PROBLEM REQUIREMENTS → Each line at or after the one containing "International Unicycling Federation." should be transcribed exactly, up to and including the final line of the data.

Records excerpted from a collection →
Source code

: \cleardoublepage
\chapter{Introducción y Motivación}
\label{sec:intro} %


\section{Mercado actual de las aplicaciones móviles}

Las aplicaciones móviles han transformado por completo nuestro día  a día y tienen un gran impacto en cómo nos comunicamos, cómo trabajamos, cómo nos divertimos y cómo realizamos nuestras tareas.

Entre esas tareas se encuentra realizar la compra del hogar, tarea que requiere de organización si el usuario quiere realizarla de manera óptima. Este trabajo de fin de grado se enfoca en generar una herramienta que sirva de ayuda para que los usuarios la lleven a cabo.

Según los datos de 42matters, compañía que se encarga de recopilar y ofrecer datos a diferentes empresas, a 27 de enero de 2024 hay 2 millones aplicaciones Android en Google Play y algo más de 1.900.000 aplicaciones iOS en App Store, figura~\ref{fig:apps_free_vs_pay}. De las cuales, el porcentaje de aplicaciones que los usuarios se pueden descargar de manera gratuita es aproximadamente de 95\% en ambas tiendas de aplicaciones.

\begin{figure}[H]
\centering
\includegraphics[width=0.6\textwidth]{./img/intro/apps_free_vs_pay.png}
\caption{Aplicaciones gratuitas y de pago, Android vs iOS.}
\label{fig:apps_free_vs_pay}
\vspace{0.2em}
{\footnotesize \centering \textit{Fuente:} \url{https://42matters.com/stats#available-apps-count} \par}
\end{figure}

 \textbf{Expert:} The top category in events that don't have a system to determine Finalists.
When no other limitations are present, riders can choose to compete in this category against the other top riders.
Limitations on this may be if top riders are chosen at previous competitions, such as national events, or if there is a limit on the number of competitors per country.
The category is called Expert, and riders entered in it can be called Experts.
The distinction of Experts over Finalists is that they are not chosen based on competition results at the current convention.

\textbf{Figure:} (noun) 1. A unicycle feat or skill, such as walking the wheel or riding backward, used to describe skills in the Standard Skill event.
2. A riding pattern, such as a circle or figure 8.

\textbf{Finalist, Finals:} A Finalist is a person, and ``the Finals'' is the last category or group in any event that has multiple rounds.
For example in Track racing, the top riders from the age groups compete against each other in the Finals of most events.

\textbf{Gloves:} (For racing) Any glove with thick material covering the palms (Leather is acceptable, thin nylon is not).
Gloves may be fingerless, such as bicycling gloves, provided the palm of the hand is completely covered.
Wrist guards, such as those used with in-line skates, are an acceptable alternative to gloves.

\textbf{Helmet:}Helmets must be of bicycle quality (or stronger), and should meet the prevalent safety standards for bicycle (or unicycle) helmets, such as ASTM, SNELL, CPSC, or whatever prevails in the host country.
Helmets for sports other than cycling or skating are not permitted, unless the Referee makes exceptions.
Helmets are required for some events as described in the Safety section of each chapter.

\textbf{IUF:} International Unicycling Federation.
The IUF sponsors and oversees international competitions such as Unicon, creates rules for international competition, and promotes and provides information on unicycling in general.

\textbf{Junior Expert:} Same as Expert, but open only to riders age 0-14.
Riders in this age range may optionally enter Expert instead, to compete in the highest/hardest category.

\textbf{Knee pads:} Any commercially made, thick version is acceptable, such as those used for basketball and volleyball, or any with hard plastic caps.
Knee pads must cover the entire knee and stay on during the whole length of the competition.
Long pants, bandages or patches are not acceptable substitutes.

TASK ANSWER →
\textbf{IUF:} International Unicycling Federation.
The IUF sponsors and oversees international competitions such as Unicon, creates rules for international competition, and promotes and provides information on unicycling in general.

\textbf{Junior Expert:} Same as Expert, but open only to riders age 0-14.
Riders in this age range may optionally enter Expert instead, to compete in the highest/hardest category.

\textbf{Knee pads:} Any commercially made, thick version is acceptable, such as those used for basketball and volleyball, or any with hard plastic caps.
Knee pads must cover the entire knee and stay on during the whole length of the competition.
Long pants, bandages or patches are not acceptable substitutes.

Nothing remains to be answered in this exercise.